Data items

"""

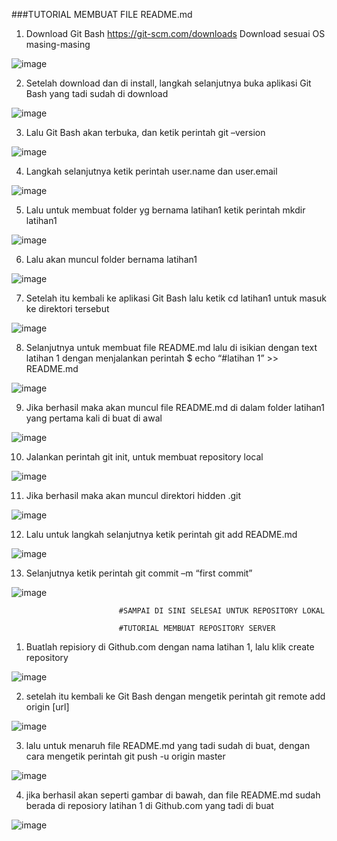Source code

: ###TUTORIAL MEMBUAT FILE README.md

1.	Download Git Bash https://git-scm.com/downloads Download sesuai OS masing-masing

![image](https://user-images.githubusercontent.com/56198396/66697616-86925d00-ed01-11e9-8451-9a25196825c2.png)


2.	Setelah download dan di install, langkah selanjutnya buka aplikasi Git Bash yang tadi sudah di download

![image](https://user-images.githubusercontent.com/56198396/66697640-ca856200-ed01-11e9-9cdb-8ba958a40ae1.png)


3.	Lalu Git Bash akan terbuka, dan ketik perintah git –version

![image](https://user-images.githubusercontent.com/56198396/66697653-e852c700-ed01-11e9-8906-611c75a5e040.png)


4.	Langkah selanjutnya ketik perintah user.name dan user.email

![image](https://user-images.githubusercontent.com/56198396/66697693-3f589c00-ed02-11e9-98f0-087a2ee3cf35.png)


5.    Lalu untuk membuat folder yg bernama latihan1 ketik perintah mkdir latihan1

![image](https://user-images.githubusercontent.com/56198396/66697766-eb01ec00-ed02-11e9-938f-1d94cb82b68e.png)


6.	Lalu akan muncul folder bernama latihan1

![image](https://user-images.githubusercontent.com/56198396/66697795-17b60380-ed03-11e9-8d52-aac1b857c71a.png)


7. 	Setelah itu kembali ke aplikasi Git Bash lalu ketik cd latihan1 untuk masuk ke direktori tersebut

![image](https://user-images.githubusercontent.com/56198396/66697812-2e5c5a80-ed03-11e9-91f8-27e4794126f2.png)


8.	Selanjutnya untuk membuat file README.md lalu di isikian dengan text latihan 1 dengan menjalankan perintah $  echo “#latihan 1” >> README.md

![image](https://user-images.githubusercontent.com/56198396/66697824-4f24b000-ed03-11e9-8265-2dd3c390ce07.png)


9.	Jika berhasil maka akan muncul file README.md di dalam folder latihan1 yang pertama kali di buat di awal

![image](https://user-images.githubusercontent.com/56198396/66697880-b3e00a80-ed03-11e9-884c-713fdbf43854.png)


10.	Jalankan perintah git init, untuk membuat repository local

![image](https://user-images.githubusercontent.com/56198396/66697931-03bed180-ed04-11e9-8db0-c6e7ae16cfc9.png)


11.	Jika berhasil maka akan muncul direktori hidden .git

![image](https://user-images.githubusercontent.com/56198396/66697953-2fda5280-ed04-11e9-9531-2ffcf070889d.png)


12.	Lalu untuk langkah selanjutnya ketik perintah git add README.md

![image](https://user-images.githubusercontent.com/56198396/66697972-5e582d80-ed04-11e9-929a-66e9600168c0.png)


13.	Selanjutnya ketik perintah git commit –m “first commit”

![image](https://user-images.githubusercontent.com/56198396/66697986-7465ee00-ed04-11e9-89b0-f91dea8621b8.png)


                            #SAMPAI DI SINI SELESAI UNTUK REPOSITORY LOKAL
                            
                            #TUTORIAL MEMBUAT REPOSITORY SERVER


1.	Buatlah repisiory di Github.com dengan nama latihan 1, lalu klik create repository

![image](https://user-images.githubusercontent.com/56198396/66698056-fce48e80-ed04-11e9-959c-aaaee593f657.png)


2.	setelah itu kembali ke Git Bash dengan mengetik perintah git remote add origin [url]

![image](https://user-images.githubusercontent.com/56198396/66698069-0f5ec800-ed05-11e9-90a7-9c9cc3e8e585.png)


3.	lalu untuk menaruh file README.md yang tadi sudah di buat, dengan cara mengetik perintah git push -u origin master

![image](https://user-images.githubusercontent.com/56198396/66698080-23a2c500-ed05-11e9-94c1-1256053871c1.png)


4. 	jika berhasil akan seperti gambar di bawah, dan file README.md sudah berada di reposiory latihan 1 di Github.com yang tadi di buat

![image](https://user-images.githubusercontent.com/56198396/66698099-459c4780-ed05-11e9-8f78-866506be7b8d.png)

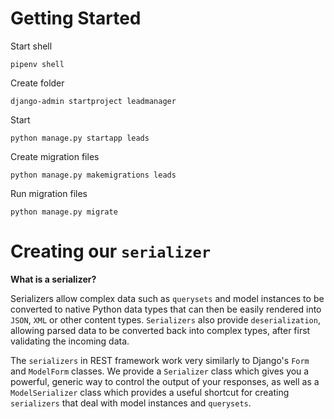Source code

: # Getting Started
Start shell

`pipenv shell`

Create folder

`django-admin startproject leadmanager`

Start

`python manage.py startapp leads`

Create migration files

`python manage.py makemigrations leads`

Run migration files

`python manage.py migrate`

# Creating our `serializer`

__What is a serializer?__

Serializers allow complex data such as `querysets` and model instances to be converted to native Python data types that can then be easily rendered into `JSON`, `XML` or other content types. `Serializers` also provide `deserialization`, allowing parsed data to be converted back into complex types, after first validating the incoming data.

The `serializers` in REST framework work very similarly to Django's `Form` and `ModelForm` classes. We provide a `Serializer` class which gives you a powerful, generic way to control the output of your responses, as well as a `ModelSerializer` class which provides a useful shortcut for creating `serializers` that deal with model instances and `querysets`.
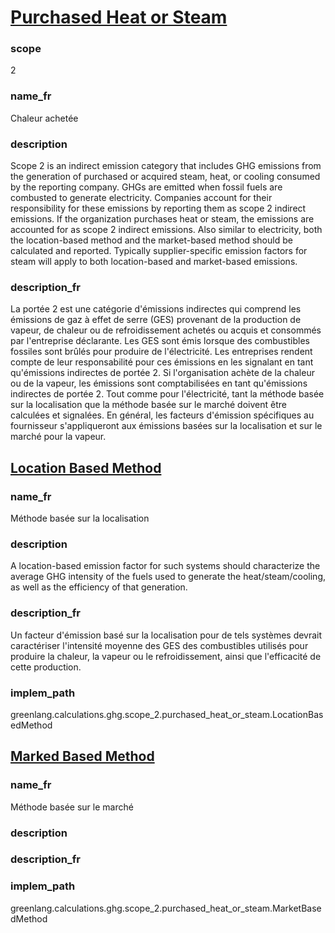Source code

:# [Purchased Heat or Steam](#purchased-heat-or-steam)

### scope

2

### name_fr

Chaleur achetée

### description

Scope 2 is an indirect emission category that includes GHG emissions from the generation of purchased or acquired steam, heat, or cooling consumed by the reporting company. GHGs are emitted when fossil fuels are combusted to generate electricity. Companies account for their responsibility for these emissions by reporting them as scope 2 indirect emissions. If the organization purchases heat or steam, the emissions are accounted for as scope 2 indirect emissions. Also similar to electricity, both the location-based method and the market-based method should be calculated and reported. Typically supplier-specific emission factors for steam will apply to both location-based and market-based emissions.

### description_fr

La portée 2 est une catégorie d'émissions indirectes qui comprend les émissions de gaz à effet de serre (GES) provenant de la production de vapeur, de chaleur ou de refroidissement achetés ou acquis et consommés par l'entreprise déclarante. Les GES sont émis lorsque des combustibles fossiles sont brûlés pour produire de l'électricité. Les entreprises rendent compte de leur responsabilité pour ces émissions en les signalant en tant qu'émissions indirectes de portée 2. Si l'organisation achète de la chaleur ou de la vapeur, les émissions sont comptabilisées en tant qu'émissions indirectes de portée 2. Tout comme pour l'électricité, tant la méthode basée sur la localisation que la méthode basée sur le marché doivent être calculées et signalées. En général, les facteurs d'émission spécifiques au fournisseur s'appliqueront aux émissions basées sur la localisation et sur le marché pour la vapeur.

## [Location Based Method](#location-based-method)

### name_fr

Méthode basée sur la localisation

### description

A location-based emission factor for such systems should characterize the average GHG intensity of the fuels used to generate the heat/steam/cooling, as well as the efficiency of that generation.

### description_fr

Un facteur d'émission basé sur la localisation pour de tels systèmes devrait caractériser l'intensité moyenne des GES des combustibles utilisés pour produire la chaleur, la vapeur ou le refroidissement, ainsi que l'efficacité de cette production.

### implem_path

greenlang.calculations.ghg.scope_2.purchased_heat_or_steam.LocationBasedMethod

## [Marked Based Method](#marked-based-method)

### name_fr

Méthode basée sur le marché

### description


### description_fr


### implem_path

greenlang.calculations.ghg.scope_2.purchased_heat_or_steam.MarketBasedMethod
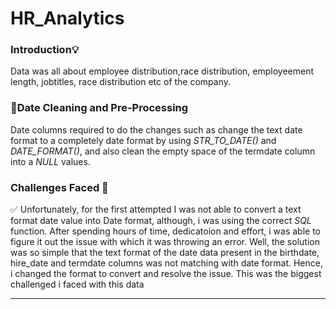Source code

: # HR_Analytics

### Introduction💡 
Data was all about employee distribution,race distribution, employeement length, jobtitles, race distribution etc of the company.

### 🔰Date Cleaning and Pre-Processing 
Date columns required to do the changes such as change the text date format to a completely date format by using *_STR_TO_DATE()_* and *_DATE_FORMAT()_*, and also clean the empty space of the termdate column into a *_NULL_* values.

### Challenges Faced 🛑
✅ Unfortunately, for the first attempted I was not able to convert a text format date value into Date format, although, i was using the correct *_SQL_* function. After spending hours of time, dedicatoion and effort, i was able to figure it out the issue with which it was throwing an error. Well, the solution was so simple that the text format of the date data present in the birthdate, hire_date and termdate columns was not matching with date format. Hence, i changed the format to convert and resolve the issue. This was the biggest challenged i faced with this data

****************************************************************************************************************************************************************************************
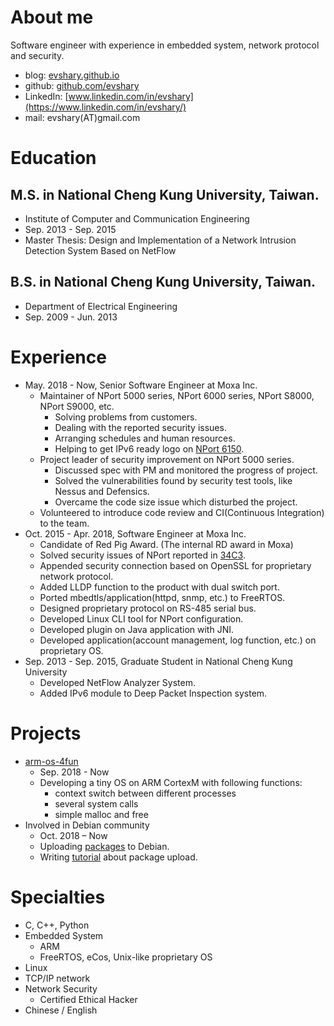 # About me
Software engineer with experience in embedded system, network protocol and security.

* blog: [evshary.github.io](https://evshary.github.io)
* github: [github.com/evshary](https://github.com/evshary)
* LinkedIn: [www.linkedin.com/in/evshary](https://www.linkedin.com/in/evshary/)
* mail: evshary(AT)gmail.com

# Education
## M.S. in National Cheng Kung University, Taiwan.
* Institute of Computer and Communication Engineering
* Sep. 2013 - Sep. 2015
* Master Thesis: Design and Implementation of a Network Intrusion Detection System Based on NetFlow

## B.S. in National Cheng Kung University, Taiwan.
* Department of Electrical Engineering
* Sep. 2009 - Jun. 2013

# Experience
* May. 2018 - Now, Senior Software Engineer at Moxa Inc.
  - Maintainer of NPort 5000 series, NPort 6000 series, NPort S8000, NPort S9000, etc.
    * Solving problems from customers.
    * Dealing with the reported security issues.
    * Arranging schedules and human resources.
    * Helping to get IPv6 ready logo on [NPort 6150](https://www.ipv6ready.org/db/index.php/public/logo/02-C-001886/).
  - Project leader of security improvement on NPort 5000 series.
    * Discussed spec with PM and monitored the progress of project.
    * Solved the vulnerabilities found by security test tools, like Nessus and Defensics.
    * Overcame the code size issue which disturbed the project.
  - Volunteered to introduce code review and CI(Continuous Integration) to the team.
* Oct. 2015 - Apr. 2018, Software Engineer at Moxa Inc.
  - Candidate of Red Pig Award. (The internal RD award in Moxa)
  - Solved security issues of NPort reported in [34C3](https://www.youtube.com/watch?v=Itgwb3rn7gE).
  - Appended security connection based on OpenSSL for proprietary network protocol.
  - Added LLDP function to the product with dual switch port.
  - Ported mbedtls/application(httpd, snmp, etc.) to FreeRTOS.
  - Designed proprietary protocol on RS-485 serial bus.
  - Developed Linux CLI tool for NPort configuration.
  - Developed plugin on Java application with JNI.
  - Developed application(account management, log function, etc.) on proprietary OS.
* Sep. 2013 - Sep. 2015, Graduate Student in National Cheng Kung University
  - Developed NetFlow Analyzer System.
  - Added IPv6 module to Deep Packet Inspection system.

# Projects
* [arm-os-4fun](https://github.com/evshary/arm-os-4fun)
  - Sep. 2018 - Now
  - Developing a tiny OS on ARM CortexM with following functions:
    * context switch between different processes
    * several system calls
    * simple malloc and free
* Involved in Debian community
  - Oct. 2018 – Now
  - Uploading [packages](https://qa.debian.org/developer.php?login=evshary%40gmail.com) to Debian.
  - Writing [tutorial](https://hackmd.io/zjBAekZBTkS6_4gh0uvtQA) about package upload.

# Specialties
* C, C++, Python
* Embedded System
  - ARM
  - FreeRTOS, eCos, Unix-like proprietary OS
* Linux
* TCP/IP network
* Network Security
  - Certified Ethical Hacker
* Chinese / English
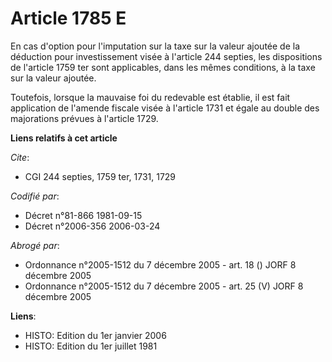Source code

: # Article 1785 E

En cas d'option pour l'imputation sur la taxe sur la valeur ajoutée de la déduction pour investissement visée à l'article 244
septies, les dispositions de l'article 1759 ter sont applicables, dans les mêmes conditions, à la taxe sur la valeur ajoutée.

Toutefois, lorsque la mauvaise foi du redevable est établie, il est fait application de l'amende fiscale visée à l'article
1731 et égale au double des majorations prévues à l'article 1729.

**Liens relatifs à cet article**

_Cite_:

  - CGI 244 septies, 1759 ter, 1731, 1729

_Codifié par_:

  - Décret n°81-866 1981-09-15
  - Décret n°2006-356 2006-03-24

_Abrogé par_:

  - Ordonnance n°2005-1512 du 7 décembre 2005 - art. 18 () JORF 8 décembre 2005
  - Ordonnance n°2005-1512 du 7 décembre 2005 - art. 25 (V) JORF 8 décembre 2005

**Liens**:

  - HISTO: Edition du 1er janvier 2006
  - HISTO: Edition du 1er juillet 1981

"""

__Problem to work on__. Scan the records above and show every line in which the word "Software" occurs.

__Solution for this exercise__.
Software engineer with experience in embedded system, network protocol and security.
* May. 2018 - Now, Senior Software Engineer at Moxa Inc.
* Oct. 2015 - Apr. 2018, Software Engineer at Moxa Inc.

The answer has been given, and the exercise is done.